== Task requirements ==
I would like the records restated word for word, without the pictures.

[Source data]
+++
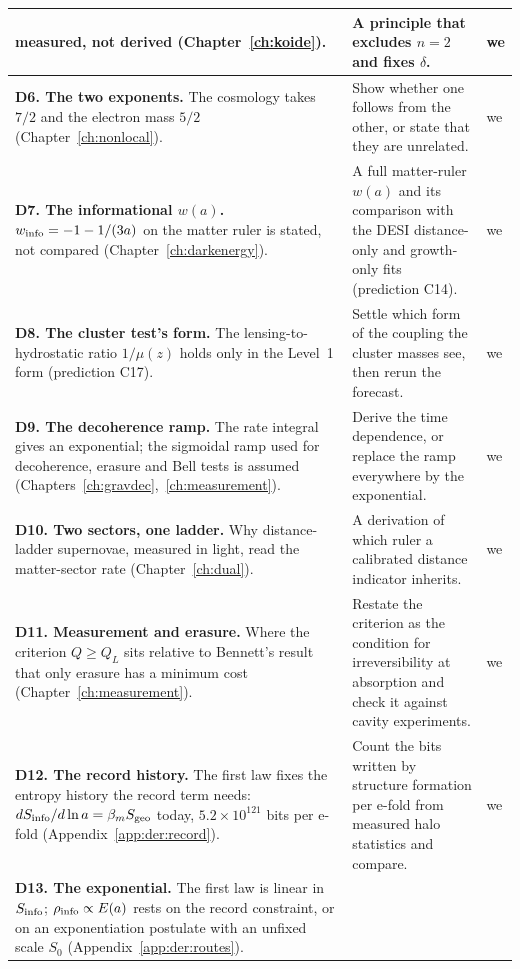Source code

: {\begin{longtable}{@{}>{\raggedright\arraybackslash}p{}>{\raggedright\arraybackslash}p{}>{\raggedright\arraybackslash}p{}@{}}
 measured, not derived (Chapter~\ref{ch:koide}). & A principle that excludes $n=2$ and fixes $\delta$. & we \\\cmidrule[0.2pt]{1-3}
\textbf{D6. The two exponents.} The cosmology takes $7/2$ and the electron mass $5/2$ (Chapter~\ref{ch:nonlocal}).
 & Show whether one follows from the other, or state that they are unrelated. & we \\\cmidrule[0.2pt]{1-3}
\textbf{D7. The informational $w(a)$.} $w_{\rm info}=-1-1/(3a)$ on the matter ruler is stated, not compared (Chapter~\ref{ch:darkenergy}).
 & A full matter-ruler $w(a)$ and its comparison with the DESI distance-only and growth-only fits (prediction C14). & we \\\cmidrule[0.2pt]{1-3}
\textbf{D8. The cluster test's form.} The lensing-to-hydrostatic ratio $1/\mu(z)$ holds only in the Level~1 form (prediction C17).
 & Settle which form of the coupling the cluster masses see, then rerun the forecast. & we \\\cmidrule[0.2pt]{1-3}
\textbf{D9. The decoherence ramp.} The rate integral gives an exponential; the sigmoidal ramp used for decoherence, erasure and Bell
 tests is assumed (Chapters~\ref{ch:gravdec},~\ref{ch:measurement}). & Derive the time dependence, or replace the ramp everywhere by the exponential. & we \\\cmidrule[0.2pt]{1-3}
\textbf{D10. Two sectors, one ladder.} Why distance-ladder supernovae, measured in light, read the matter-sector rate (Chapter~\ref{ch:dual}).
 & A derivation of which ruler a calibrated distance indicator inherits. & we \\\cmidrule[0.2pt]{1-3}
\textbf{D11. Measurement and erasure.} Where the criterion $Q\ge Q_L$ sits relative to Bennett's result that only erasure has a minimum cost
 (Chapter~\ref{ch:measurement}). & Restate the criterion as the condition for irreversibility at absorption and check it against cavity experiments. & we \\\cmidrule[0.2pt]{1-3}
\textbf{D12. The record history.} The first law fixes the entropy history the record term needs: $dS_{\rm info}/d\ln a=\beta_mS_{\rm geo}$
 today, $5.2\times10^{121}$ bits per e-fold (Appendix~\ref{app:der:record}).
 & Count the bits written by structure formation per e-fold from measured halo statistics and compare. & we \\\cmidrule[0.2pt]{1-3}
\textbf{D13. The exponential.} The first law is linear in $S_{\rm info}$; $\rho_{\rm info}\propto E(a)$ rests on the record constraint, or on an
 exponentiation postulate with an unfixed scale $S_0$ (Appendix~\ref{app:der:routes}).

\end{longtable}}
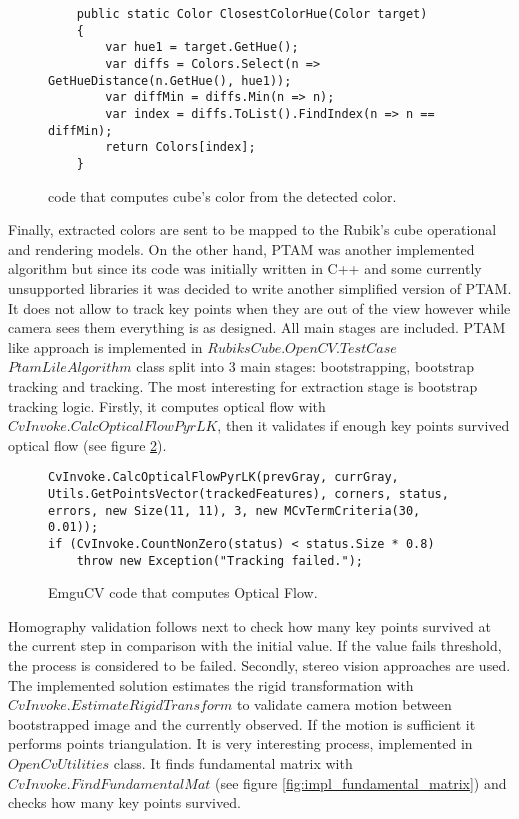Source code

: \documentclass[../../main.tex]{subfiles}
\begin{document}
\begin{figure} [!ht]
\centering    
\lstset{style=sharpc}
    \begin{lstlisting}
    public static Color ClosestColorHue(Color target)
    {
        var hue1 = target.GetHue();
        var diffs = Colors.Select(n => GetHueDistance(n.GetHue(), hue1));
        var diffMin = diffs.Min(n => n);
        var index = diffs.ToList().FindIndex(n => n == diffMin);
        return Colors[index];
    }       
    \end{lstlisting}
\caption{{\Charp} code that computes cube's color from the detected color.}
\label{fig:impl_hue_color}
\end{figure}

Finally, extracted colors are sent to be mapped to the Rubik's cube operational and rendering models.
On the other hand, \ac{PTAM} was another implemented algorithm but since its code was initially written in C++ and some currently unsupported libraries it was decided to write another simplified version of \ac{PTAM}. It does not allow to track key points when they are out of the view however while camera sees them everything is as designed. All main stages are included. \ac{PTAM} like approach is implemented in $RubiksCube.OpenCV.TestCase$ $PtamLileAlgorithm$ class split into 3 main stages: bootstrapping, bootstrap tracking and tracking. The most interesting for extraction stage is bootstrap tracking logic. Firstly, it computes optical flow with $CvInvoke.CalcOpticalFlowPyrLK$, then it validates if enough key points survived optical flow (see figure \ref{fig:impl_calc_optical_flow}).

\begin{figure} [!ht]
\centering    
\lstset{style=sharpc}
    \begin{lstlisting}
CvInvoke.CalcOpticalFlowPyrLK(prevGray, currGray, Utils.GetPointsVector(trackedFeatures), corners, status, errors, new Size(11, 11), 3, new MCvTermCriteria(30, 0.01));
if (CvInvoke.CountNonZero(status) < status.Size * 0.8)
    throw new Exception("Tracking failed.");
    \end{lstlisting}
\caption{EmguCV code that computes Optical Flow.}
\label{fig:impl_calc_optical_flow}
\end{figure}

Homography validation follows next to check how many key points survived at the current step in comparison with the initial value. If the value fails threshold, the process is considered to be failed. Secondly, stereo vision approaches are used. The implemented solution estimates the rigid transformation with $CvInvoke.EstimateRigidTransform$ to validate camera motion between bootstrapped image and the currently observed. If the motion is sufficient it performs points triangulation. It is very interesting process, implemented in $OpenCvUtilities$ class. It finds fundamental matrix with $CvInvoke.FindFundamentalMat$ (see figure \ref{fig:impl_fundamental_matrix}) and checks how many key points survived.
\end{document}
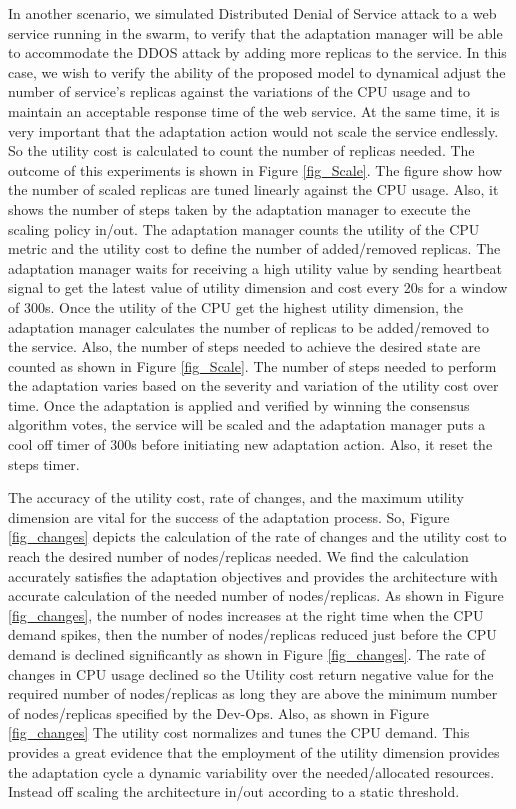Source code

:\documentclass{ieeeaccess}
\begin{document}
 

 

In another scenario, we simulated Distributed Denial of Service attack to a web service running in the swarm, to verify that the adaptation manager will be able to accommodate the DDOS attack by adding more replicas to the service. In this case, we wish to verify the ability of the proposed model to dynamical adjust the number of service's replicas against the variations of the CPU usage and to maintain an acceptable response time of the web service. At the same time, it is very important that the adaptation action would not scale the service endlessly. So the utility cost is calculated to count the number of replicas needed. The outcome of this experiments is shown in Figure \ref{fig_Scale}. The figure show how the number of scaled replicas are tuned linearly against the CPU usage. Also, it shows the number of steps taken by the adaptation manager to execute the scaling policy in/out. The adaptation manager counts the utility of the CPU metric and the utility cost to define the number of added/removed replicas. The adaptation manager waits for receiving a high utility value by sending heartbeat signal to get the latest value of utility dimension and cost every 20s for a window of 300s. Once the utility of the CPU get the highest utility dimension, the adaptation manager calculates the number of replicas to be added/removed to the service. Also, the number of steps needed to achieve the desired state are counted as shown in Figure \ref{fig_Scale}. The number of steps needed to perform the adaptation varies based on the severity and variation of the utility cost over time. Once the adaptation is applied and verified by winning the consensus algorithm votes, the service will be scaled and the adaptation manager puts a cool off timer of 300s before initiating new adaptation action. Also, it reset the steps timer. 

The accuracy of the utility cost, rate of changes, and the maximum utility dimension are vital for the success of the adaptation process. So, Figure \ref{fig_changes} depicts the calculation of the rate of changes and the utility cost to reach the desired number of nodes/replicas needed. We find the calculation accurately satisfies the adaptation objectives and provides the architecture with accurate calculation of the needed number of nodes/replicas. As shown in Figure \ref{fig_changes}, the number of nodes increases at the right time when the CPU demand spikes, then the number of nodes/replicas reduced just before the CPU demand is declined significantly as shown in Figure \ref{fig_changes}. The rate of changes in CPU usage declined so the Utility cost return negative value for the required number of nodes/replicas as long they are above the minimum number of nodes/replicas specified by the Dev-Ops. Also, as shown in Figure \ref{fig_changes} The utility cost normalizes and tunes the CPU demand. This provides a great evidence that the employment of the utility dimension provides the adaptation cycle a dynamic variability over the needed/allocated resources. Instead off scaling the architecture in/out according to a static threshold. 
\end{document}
+++
== Result for this task ==
Source code

: {\begin{longtable}{@{}>{\raggedright\arraybackslash}p{}>{\raggedright\arraybackslash}p{}>{\raggedright\arraybackslash}p{}@{}}
 measured, not derived (Chapter~\ref{ch:koide}). & A principle that excludes $n=2$ and fixes $\delta$. & we \\\cmidrule[0.2pt]{1-3}
\textbf{D6. The two exponents.} The cosmology takes $7/2$ and the electron mass $5/2$ (Chapter~\ref{ch:nonlocal}).
 & Show whether one follows from the other, or state that they are unrelated. & we \\\cmidrule[0.2pt]{1-3}
\textbf{D7. The informational $w(a)$.} $w_{\rm info}=-1-1/(3a)$ on the matter ruler is stated, not compared (Chapter~\ref{ch:darkenergy}).
 & A full matter-ruler $w(a)$ and its comparison with the DESI distance-only and growth-only fits (prediction C14). & we \\\cmidrule[0.2pt]{1-3}
\textbf{D8. The cluster test's form.} The lensing-to-hydrostatic ratio $1/\mu(z)$ holds only in the Level~1 form (prediction C17).
 & Settle which form of the coupling the cluster masses see, then rerun the forecast. & we \\\cmidrule[0.2pt]{1-3}
\textbf{D9. The decoherence ramp.} The rate integral gives an exponential; the sigmoidal ramp used for decoherence, erasure and Bell
 tests is assumed (Chapters~\ref{ch:gravdec},~\ref{ch:measurement}). & Derive the time dependence, or replace the ramp everywhere by the exponential. & we \\\cmidrule[0.2pt]{1-3}
\textbf{D10. Two sectors, one ladder.} Why distance-ladder supernovae, measured in light, read the matter-sector rate (Chapter~\ref{ch:dual}).
 & A derivation of which ruler a calibrated distance indicator inherits. & we \\\cmidrule[0.2pt]{1-3}
\textbf{D11. Measurement and erasure.} Where the criterion $Q\ge Q_L$ sits relative to Bennett's result that only erasure has a minimum cost
 (Chapter~\ref{ch:measurement}). & Restate the criterion as the condition for irreversibility at absorption and check it against cavity experiments. & we \\\cmidrule[0.2pt]{1-3}
\textbf{D12. The record history.} The first law fixes the entropy history the record term needs: $dS_{\rm info}/d\ln a=\beta_mS_{\rm geo}$
 today, $5.2\times10^{121}$ bits per e-fold (Appendix~\ref{app:der:record}).
 & Count the bits written by structure formation per e-fold from measured halo statistics and compare. & we \\\cmidrule[0.2pt]{1-3}
\textbf{D13. The exponential.} The first law is linear in $S_{\rm info}$; $\rho_{\rm info}\propto E(a)$ rests on the record constraint, or on an
 exponentiation postulate with an unfixed scale $S_0$ (Appendix~\ref{app:der:routes}).

\end{longtable}}
Source code

: \documentclass[../../main.tex]{subfiles}
\begin{document}
\begin{figure} [!ht]
\centering    
\lstset{style=sharpc}
    \begin{lstlisting}
    public static Color ClosestColorHue(Color target)
    {
        var hue1 = target.GetHue();
        var diffs = Colors.Select(n => GetHueDistance(n.GetHue(), hue1));
        var diffMin = diffs.Min(n => n);
        var index = diffs.ToList().FindIndex(n => n == diffMin);
        return Colors[index];
    }       
    \end{lstlisting}
\caption{{\Charp} code that computes cube's color from the detected color.}
\label{fig:impl_hue_color}
\end{figure}

Finally, extracted colors are sent to be mapped to the Rubik's cube operational and rendering models.
On the other hand, \ac{PTAM} was another implemented algorithm but since its code was initially written in C++ and some currently unsupported libraries it was decided to write another simplified version of \ac{PTAM}. It does not allow to track key points when they are out of the view however while camera sees them everything is as designed. All main stages are included. \ac{PTAM} like approach is implemented in $RubiksCube.OpenCV.TestCase$ $PtamLileAlgorithm$ class split into 3 main stages: bootstrapping, bootstrap tracking and tracking. The most interesting for extraction stage is bootstrap tracking logic. Firstly, it computes optical flow with $CvInvoke.CalcOpticalFlowPyrLK$, then it validates if enough key points survived optical flow (see figure \ref{fig:impl_calc_optical_flow}).

\begin{figure} [!ht]
\centering    
\lstset{style=sharpc}
    \begin{lstlisting}
CvInvoke.CalcOpticalFlowPyrLK(prevGray, currGray, Utils.GetPointsVector(trackedFeatures), corners, status, errors, new Size(11, 11), 3, new MCvTermCriteria(30, 0.01));
if (CvInvoke.CountNonZero(status) < status.Size * 0.8)
    throw new Exception("Tracking failed.");
    \end{lstlisting}
\caption{EmguCV code that computes Optical Flow.}
\label{fig:impl_calc_optical_flow}
\end{figure}

Homography validation follows next to check how many key points survived at the current step in comparison with the initial value. If the value fails threshold, the process is considered to be failed. Secondly, stereo vision approaches are used. The implemented solution estimates the rigid transformation with $CvInvoke.EstimateRigidTransform$ to validate camera motion between bootstrapped image and the currently observed. If the motion is sufficient it performs points triangulation. It is very interesting process, implemented in $OpenCvUtilities$ class. It finds fundamental matrix with $CvInvoke.FindFundamentalMat$ (see figure \ref{fig:impl_fundamental_matrix}) and checks how many key points survived.
\end{document}
Source code

:\documentclass{ieeeaccess}
\begin{document}
 

 

In another scenario, we simulated Distributed Denial of Service attack to a web service running in the swarm, to verify that the adaptation manager will be able to accommodate the DDOS attack by adding more replicas to the service. In this case, we wish to verify the ability of the proposed model to dynamical adjust the number of service's replicas against the variations of the CPU usage and to maintain an acceptable response time of the web service. At the same time, it is very important that the adaptation action would not scale the service endlessly. So the utility cost is calculated to count the number of replicas needed. The outcome of this experiments is shown in Figure \ref{fig_Scale}. The figure show how the number of scaled replicas are tuned linearly against the CPU usage. Also, it shows the number of steps taken by the adaptation manager to execute the scaling policy in/out. The adaptation manager counts the utility of the CPU metric and the utility cost to define the number of added/removed replicas. The adaptation manager waits for receiving a high utility value by sending heartbeat signal to get the latest value of utility dimension and cost every 20s for a window of 300s. Once the utility of the CPU get the highest utility dimension, the adaptation manager calculates the number of replicas to be added/removed to the service. Also, the number of steps needed to achieve the desired state are counted as shown in Figure \ref{fig_Scale}. The number of steps needed to perform the adaptation varies based on the severity and variation of the utility cost over time. Once the adaptation is applied and verified by winning the consensus algorithm votes, the service will be scaled and the adaptation manager puts a cool off timer of 300s before initiating new adaptation action. Also, it reset the steps timer. 

The accuracy of the utility cost, rate of changes, and the maximum utility dimension are vital for the success of the adaptation process. So, Figure \ref{fig_changes} depicts the calculation of the rate of changes and the utility cost to reach the desired number of nodes/replicas needed. We find the calculation accurately satisfies the adaptation objectives and provides the architecture with accurate calculation of the needed number of nodes/replicas. As shown in Figure \ref{fig_changes}, the number of nodes increases at the right time when the CPU demand spikes, then the number of nodes/replicas reduced just before the CPU demand is declined significantly as shown in Figure \ref{fig_changes}. The rate of changes in CPU usage declined so the Utility cost return negative value for the required number of nodes/replicas as long they are above the minimum number of nodes/replicas specified by the Dev-Ops. Also, as shown in Figure \ref{fig_changes} The utility cost normalizes and tunes the CPU demand. This provides a great evidence that the employment of the utility dimension provides the adaptation cycle a dynamic variability over the needed/allocated resources. Instead off scaling the architecture in/out according to a static threshold. 
\end{document}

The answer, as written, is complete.